[[ Source material open ]]

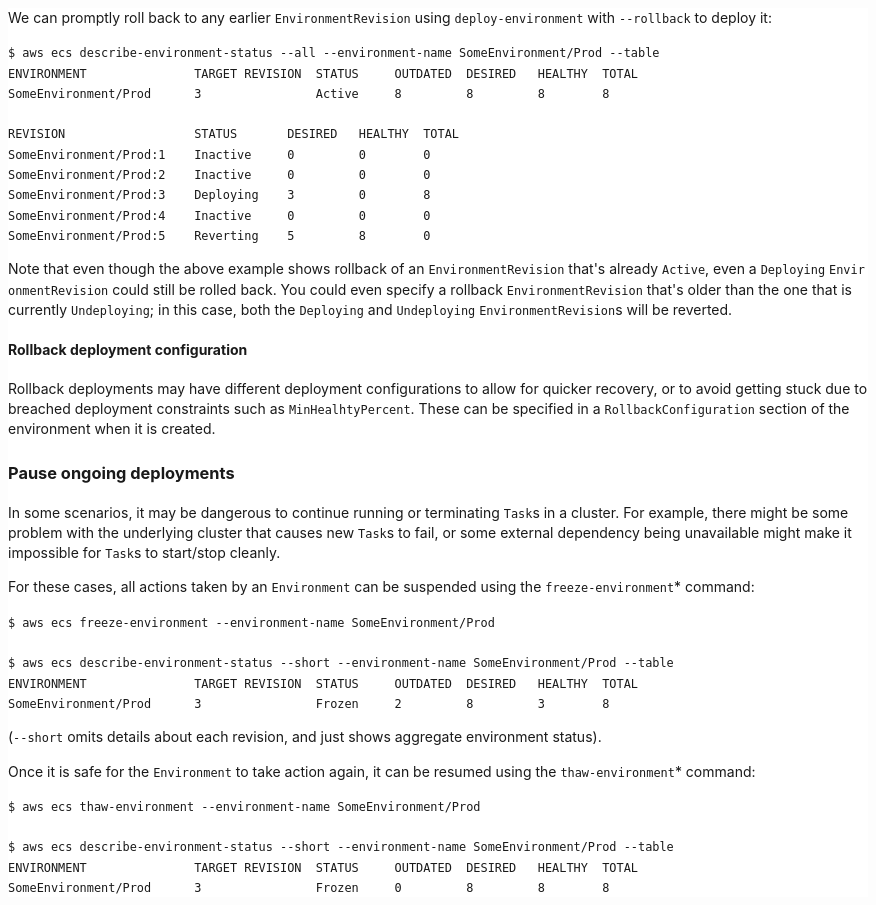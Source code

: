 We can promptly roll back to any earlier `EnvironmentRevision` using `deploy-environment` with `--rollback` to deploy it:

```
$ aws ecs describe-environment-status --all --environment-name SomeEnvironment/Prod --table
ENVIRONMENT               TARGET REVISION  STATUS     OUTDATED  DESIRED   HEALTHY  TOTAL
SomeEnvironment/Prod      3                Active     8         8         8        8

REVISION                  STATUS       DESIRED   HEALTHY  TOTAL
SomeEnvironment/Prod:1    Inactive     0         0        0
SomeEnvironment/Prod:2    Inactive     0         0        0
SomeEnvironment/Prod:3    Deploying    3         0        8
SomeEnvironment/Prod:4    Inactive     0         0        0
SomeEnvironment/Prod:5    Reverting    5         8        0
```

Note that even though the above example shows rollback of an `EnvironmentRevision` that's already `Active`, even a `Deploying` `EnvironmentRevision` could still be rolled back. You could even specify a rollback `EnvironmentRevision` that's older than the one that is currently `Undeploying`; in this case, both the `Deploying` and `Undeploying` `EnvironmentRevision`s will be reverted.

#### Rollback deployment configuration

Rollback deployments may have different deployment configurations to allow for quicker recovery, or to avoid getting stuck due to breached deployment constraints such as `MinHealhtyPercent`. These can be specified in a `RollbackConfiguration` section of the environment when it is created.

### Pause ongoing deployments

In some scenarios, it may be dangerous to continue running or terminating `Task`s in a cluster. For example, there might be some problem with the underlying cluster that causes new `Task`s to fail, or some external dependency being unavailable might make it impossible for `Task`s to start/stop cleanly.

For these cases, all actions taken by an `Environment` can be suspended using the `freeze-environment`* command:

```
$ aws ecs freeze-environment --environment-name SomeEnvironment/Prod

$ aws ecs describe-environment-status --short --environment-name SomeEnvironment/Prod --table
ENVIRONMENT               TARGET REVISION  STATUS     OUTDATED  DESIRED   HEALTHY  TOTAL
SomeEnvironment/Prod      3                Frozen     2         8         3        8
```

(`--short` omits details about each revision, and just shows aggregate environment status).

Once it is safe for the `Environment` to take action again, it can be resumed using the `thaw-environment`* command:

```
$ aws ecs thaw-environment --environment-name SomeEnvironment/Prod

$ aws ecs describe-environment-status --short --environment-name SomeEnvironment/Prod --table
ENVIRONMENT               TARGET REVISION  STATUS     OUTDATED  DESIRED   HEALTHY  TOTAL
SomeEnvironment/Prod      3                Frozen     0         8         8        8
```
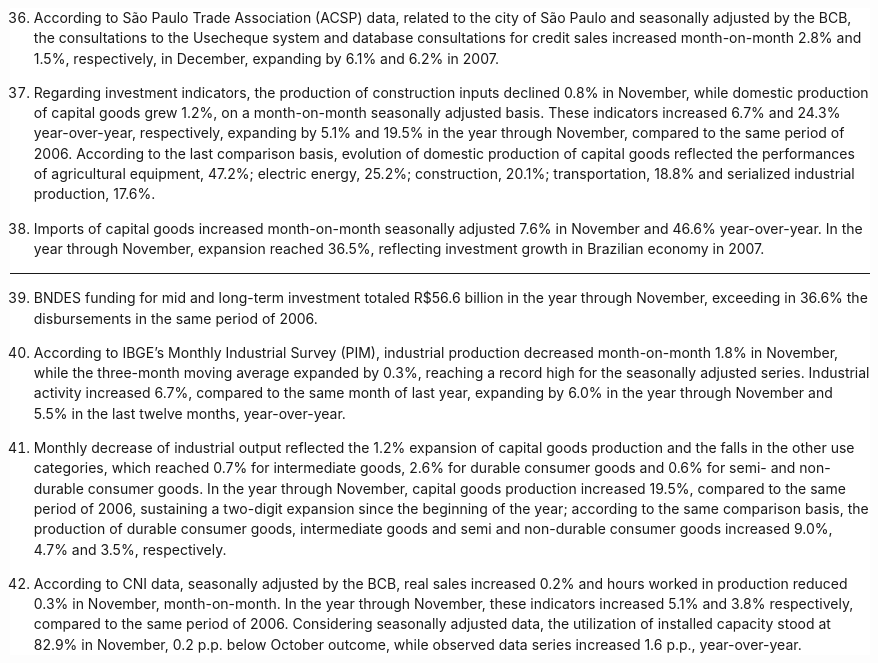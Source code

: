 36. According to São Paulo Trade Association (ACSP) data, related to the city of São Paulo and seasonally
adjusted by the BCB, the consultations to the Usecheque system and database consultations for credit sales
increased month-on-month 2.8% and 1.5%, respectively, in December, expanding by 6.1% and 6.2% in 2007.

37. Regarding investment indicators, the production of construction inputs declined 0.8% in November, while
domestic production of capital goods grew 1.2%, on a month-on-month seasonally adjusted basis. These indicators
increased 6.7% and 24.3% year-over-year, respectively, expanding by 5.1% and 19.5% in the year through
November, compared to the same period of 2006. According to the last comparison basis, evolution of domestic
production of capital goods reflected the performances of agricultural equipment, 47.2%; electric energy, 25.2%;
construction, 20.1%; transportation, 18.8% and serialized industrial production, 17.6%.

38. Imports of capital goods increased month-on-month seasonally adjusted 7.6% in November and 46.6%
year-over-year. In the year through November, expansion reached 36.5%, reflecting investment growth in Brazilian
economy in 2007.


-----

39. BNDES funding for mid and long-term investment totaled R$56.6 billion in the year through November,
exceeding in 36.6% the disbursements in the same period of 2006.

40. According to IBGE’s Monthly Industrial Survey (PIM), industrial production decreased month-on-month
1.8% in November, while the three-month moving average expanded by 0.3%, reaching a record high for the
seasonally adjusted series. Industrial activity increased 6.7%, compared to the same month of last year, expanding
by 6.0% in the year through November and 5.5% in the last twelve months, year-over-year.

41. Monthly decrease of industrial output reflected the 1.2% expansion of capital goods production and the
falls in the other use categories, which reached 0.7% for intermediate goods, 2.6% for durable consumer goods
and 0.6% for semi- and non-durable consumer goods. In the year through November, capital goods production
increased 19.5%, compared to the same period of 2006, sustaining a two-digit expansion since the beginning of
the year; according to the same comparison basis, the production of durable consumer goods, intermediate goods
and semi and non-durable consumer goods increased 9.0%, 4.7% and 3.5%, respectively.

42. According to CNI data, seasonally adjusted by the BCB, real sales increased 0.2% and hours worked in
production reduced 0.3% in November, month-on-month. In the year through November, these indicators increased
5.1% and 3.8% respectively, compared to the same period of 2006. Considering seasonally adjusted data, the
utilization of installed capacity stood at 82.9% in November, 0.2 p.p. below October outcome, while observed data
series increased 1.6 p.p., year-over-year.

[[ Source material closed ]]

* **The problem**
Copy out each record shown above without alteration, skipping any picture.

* **Solution to this task**
Source code

: We can promptly roll back to any earlier `EnvironmentRevision` using `deploy-environment` with `--rollback` to deploy it:

```
$ aws ecs describe-environment-status --all --environment-name SomeEnvironment/Prod --table
ENVIRONMENT               TARGET REVISION  STATUS     OUTDATED  DESIRED   HEALTHY  TOTAL
SomeEnvironment/Prod      3                Active     8         8         8        8

REVISION                  STATUS       DESIRED   HEALTHY  TOTAL
SomeEnvironment/Prod:1    Inactive     0         0        0
SomeEnvironment/Prod:2    Inactive     0         0        0
SomeEnvironment/Prod:3    Deploying    3         0        8
SomeEnvironment/Prod:4    Inactive     0         0        0
SomeEnvironment/Prod:5    Reverting    5         8        0
```

Note that even though the above example shows rollback of an `EnvironmentRevision` that's already `Active`, even a `Deploying` `EnvironmentRevision` could still be rolled back. You could even specify a rollback `EnvironmentRevision` that's older than the one that is currently `Undeploying`; in this case, both the `Deploying` and `Undeploying` `EnvironmentRevision`s will be reverted.

#### Rollback deployment configuration

Rollback deployments may have different deployment configurations to allow for quicker recovery, or to avoid getting stuck due to breached deployment constraints such as `MinHealhtyPercent`. These can be specified in a `RollbackConfiguration` section of the environment when it is created.

### Pause ongoing deployments

In some scenarios, it may be dangerous to continue running or terminating `Task`s in a cluster. For example, there might be some problem with the underlying cluster that causes new `Task`s to fail, or some external dependency being unavailable might make it impossible for `Task`s to start/stop cleanly.

For these cases, all actions taken by an `Environment` can be suspended using the `freeze-environment`* command:

```
$ aws ecs freeze-environment --environment-name SomeEnvironment/Prod

$ aws ecs describe-environment-status --short --environment-name SomeEnvironment/Prod --table
ENVIRONMENT               TARGET REVISION  STATUS     OUTDATED  DESIRED   HEALTHY  TOTAL
SomeEnvironment/Prod      3                Frozen     2         8         3        8
```

(`--short` omits details about each revision, and just shows aggregate environment status).

Once it is safe for the `Environment` to take action again, it can be resumed using the `thaw-environment`* command:

```
$ aws ecs thaw-environment --environment-name SomeEnvironment/Prod

$ aws ecs describe-environment-status --short --environment-name SomeEnvironment/Prod --table
ENVIRONMENT               TARGET REVISION  STATUS     OUTDATED  DESIRED   HEALTHY  TOTAL
SomeEnvironment/Prod      3                Frozen     0         8         8        8
```
Source code

: 36. According to São Paulo Trade Association (ACSP) data, related to the city of São Paulo and seasonally
adjusted by the BCB, the consultations to the Usecheque system and database consultations for credit sales
increased month-on-month 2.8% and 1.5%, respectively, in December, expanding by 6.1% and 6.2% in 2007.

37. Regarding investment indicators, the production of construction inputs declined 0.8% in November, while
domestic production of capital goods grew 1.2%, on a month-on-month seasonally adjusted basis. These indicators
increased 6.7% and 24.3% year-over-year, respectively, expanding by 5.1% and 19.5% in the year through
November, compared to the same period of 2006. According to the last comparison basis, evolution of domestic
production of capital goods reflected the performances of agricultural equipment, 47.2%; electric energy, 25.2%;
construction, 20.1%; transportation, 18.8% and serialized industrial production, 17.6%.

38. Imports of capital goods increased month-on-month seasonally adjusted 7.6% in November and 46.6%
year-over-year. In the year through November, expansion reached 36.5%, reflecting investment growth in Brazilian
economy in 2007.


-----

39. BNDES funding for mid and long-term investment totaled R$56.6 billion in the year through November,
exceeding in 36.6% the disbursements in the same period of 2006.

40. According to IBGE’s Monthly Industrial Survey (PIM), industrial production decreased month-on-month
1.8% in November, while the three-month moving average expanded by 0.3%, reaching a record high for the
seasonally adjusted series. Industrial activity increased 6.7%, compared to the same month of last year, expanding
by 6.0% in the year through November and 5.5% in the last twelve months, year-over-year.

41. Monthly decrease of industrial output reflected the 1.2% expansion of capital goods production and the
falls in the other use categories, which reached 0.7% for intermediate goods, 2.6% for durable consumer goods
and 0.6% for semi- and non-durable consumer goods. In the year through November, capital goods production
increased 19.5%, compared to the same period of 2006, sustaining a two-digit expansion since the beginning of
the year; according to the same comparison basis, the production of durable consumer goods, intermediate goods
and semi and non-durable consumer goods increased 9.0%, 4.7% and 3.5%, respectively.

42. According to CNI data, seasonally adjusted by the BCB, real sales increased 0.2% and hours worked in
production reduced 0.3% in November, month-on-month. In the year through November, these indicators increased
5.1% and 3.8% respectively, compared to the same period of 2006. Considering seasonally adjusted data, the
utilization of installed capacity stood at 82.9% in November, 0.2 p.p. below October outcome, while observed data
series increased 1.6 p.p., year-over-year.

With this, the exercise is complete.